═══ Record excerpts ═══

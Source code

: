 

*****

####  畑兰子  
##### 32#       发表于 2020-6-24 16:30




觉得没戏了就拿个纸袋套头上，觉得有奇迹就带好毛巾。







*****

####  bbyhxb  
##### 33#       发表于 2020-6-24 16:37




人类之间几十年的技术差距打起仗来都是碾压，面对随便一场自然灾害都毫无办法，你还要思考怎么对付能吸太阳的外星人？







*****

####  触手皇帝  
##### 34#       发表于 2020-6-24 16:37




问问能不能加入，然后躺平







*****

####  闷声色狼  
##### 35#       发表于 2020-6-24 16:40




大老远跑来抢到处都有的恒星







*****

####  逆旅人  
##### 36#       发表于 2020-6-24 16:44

═══

- [What the exercise asks]
Output only the lines from the one holding "人类之间几十年的技术差距打起" through the last line above, exactly as they appear.

- [Output below]
人类之间几十年的技术差距打起仗来都是碾压，面对随便一场自然灾害都毫无办法，你还要思考怎么对付能吸太阳的外星人？







*****

####  触手皇帝  
##### 34#       发表于 2020-6-24 16:37




问问能不能加入，然后躺平







*****

####  闷声色狼  
##### 35#       发表于 2020-6-24 16:40




大老远跑来抢到处都有的恒星







*****

####  逆旅人  
##### 36#       发表于 2020-6-24 16:44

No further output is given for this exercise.